Redpanda Cloud API Authentication

Beta

The Cloud API uses the Client Credentials Flow as defined in Auth 2.0 RFC 6749, section 4.4. In Redpanda Cloud, you must first create a service account through which you can authenticate requests to the Cloud API. The service account is associated with your Redpanda Cloud organization. The service account acts as an OAuth 2.0 client that provides its credentials (client ID and client secret) to the API authentication server. The authentication server grants an access token in return. You can then include the access token in each request to the API.

The access token granted to you is associated with a specific Redpanda Cloud organization. If you want to use the API for a different organization, you must acquire a new token through a service account with that organization.

You only need to authenticate once to the Cloud API. That is, after you obtain an access token, you can use the same token in requests to both Control Plane and Data Plane API endpoints, for as long as the token is valid.

Request an access token

Users with administrative privileges in a Redpanda Cloud organization can create a service account.

Service accounts have administrative privileges by default. Cloud user roles are not applied for the API.
  1. On the Clients page in the Redpanda Cloud UI, click Add client. Enter a name and description.

  2. Retrieve the client ID and secret by clicking Copy ID and Copy Secret.
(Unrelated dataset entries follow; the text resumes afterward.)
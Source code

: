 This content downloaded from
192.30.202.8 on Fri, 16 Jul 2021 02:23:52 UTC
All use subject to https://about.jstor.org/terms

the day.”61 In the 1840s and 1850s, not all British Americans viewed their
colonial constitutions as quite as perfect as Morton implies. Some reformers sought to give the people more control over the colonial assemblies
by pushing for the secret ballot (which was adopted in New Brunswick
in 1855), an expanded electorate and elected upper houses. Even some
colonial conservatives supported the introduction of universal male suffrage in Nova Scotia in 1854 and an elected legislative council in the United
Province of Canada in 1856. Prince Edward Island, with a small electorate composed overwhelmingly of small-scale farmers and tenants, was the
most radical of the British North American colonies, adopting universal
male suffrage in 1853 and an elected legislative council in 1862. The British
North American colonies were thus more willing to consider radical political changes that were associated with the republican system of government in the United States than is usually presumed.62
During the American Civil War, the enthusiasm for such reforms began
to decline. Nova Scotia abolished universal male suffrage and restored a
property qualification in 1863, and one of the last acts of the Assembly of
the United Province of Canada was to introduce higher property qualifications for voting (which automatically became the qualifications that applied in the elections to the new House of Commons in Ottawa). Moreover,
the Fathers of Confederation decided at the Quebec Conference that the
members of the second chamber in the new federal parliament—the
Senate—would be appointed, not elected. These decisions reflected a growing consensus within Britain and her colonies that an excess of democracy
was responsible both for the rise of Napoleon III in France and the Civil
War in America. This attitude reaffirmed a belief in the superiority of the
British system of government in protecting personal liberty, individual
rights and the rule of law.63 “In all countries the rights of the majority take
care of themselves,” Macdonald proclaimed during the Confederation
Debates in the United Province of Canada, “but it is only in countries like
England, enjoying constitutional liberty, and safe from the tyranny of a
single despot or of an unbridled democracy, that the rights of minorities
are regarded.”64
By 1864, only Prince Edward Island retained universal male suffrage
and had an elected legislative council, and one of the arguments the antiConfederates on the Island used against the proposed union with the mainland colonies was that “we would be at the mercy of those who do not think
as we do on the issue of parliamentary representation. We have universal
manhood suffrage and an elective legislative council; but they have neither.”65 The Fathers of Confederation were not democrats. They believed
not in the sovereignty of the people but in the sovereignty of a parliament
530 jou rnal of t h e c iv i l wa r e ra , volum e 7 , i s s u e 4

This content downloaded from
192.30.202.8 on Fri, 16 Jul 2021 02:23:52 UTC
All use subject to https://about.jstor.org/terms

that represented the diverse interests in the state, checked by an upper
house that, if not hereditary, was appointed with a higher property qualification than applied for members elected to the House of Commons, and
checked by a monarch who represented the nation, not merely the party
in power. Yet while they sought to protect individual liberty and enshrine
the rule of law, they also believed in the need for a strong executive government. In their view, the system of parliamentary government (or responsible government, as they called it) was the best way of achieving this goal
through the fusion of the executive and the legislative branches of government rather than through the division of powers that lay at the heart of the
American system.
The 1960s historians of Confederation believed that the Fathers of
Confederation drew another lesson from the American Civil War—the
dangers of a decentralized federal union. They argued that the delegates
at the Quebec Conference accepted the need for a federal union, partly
  3. Make a POST request to https://auth.prd.cloud.redpanda.com/oauth/token with the ID and secret in the request body. To see code examples for getting a token, click the Request an API token link in the Clients page.

    The request response provides an access token that remains valid for one hour.

Authenticate API requests

You must pass the access token in the authorization header of each API request:

curl -H "Authorization: Bearer $YOUR_TOKEN"
When using a shell substitution variable for the token, use double quotes to wrap the header value.